How do we get a panel row per vedge? The stat visualization has a feature called Repeat Options. So you repeat by variable. The variable selected is item. Remember that item came from our very last template variable. Repeat direction is Vertical.

For calculation I choose mean. Layout orienttion is Vertical.

The visualization title is also variable-driven. It is ${item} .

The panels are long and thin. Like maybe two units high? – one unit for the label (the item) and the one below it for the 24 horizontal stat boxes.

Put it all together and voila, it works and it’s cool and interactive and fast!

Single vedge heatmap data over multiple days

Of course this is very similar to the multiple vedge dashboard.

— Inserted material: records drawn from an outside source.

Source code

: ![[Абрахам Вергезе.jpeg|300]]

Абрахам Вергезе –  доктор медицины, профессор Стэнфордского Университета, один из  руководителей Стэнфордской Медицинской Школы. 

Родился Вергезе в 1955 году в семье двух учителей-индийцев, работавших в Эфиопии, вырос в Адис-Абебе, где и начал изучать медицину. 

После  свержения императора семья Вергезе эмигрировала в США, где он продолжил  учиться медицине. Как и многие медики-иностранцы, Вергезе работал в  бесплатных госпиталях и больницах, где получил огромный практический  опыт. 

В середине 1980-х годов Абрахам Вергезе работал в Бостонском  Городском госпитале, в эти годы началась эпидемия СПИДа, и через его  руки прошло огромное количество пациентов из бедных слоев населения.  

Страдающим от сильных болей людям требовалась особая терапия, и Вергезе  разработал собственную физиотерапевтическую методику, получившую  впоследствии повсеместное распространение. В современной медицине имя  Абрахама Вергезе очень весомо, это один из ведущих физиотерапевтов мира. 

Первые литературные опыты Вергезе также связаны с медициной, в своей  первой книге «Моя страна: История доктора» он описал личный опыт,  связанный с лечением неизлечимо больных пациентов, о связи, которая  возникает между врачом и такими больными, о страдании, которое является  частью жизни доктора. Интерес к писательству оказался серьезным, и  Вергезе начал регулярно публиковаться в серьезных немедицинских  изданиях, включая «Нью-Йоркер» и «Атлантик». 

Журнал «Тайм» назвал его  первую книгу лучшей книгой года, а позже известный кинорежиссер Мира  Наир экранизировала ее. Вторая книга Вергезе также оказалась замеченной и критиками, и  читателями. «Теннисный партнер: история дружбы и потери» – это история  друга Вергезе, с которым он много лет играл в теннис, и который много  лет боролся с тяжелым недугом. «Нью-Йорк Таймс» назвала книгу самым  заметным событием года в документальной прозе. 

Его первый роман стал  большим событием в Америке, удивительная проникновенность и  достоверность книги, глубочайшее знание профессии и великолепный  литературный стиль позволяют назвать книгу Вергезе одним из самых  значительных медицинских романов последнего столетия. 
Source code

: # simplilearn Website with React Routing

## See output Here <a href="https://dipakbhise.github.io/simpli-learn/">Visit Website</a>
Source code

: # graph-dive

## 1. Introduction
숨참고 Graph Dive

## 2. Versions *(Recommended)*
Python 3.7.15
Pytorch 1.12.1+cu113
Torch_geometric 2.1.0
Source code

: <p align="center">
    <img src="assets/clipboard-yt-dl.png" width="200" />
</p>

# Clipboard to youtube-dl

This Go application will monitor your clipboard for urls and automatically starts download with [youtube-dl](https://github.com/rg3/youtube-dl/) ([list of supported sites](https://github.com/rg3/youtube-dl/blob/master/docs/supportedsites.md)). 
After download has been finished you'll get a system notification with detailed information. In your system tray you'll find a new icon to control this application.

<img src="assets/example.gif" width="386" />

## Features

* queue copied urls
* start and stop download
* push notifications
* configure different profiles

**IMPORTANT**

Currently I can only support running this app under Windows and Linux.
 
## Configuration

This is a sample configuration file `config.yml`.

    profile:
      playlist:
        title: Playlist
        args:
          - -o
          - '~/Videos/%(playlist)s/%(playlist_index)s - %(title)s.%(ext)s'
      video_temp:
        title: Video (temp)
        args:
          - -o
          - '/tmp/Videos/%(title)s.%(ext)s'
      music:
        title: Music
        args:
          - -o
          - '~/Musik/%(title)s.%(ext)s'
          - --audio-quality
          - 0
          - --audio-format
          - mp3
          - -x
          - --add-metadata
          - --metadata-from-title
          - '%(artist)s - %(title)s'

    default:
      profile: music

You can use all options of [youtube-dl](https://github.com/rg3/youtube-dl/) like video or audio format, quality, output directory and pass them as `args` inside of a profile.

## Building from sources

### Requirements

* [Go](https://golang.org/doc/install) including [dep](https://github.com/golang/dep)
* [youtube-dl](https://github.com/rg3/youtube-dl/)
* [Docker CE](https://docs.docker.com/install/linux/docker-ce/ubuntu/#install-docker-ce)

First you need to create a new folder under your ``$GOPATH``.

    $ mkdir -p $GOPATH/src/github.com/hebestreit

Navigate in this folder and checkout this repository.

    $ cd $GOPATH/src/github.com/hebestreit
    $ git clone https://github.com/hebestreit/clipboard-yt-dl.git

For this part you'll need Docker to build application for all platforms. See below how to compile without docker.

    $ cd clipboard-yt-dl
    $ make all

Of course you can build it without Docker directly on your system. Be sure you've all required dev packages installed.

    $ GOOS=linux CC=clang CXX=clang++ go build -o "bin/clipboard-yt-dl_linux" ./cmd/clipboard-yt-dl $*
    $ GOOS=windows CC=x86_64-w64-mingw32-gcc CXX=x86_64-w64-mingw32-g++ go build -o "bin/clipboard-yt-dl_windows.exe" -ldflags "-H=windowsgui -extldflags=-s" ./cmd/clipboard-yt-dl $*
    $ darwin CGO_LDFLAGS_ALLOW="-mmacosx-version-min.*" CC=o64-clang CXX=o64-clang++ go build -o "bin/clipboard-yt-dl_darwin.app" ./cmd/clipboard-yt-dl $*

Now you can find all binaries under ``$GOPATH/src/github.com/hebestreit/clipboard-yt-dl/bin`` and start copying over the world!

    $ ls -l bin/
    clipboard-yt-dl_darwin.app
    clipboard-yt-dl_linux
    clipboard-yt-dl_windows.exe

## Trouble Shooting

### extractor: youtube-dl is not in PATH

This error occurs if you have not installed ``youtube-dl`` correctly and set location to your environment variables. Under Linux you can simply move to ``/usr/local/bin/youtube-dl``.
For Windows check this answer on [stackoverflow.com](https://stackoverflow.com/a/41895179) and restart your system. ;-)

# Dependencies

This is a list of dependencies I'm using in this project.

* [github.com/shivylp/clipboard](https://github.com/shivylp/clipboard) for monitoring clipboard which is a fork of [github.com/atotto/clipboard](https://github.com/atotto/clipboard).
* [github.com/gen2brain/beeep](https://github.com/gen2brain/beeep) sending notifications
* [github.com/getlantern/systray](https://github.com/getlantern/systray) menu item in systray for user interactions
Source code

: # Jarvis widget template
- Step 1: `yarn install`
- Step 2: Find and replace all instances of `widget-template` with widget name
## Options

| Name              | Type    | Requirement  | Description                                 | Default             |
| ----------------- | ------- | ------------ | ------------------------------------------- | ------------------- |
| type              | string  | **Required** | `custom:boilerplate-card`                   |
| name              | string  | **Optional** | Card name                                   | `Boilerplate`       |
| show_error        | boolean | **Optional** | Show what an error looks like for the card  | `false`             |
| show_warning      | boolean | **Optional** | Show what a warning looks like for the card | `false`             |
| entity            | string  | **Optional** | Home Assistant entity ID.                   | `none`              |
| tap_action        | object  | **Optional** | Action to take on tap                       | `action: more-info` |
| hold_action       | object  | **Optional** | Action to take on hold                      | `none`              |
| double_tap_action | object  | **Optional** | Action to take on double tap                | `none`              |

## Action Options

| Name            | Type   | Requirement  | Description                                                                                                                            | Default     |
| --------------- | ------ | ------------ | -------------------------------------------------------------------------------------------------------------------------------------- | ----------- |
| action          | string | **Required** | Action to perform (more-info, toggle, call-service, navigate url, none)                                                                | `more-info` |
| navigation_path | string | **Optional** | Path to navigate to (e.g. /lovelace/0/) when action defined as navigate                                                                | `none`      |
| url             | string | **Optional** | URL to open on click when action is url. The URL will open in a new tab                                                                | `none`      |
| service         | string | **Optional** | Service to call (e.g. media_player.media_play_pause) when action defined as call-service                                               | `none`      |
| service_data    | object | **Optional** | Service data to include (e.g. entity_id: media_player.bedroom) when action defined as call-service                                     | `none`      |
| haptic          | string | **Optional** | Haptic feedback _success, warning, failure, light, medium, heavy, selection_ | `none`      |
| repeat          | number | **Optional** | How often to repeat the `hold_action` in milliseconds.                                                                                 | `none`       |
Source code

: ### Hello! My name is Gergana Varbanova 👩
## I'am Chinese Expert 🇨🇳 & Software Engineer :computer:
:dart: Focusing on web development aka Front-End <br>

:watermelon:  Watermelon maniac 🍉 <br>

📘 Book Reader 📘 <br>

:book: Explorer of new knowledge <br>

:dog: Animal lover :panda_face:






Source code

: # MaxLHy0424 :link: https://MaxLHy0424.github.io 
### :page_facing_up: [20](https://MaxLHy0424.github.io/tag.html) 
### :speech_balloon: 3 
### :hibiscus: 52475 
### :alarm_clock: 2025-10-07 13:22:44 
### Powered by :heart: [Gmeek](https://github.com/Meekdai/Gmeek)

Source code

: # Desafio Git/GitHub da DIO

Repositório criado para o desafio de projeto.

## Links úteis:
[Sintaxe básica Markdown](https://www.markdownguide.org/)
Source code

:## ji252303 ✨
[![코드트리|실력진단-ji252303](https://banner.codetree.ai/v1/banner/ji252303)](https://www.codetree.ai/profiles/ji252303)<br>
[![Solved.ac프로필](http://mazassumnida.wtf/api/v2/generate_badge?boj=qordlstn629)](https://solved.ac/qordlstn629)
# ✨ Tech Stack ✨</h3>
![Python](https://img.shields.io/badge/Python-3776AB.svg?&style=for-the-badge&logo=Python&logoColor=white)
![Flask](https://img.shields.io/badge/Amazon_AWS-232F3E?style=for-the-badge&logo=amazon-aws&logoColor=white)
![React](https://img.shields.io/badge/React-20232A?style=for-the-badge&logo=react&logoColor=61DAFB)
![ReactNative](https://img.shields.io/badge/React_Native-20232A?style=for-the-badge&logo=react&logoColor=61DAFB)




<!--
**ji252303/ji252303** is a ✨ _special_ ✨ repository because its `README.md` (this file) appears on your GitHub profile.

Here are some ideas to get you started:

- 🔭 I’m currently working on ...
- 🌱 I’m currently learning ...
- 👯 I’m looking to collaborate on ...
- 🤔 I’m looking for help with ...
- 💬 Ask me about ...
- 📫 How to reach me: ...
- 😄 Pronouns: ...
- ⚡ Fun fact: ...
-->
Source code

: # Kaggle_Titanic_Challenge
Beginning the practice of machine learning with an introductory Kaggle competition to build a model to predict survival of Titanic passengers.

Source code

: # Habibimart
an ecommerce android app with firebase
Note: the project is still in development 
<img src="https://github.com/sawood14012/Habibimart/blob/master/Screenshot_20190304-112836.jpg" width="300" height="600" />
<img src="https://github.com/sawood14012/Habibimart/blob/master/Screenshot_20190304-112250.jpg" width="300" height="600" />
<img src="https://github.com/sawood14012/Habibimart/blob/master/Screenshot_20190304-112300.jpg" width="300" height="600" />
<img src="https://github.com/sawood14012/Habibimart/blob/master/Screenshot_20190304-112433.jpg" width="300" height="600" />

But now we’re drilling down into a single vedge to look at its usage over a period of time, such as the last two weeks.

Flux query
import "date"
b = date.add(d: 1d, to: -${day}d)
data = from(bucket: "poc_bucket2")
  |> range(start: -${day}d, stop: b)
  |> filter(fn: (r) =>
    r._measurement == "vedge" and
    r._field == "percent" and
    r.item == "$item"
  )
  |> drop(columns:["itemid","ltype","hostname"])
data
Variables

As before we have a threshold, Region and category variable with category derived from the same flux query shown above. A new variable is day, which is custom and hidden, It has values 1,2,3,4,…,14. I don’t know how to do a loop in flux or I might have opted a more elegant method to specify the last 14 days.

I did the item variable query a little different, but I think it’s mostly an alternate and could have been the same:

from(bucket: "poc_bucket2")
|> range (start: -${math_days}d)
|> filter(fn:(r) => r._measurement == "vedge_stats" and r.region == "${Region}")
|> filter(fn:(r) => contains(value: r.category, set: ${category:json}))
|> filter(fn:(r) => r._field == "${math}" and r._value >= ${threshold} and r._value <= ${threshold_max})
|> group()
|> distinct(column: "item")

Notice the slightly different handling of Region. And those double-quotes are important, as I learned from the school of hard knocks!

The flux query in the panel is of course different. It looks like this:

import "date"
b = date.add(d: 1d, to: -${day}d)
data = from(bucket: "poc_bucket2")
  |> range(start: -${day}d, stop: b)
  |> filter(fn: (r) =>
    r._measurement == "vedge" and
    r._field == "percent" and
    r.item == "$item"
  )
  |> drop(columns:["itemid","ltype","hostname"])
data

So we’re doing some date arithmetic so we can get panel strips, one per day. These panels are long and thin, same as before, but I omitted the title since it’s all the same vedge.

The repeat options are repeat by variable day, repeat direction Vertical as in the other dashboard. The visualization is Stat, as in the other dashboard.

And that’s about it! Here the idea is that you play with the independent variables such as Region and threshold, it generates a list of matching vedge interfaces and you pick one from the drop-down list.

Linking the multiple vedge dashboard to the single vedge history dashboard

Of course the more interactive you make these things the cooler it becomes, right? I was excited to be able to link these two dashboards together in a sensible way.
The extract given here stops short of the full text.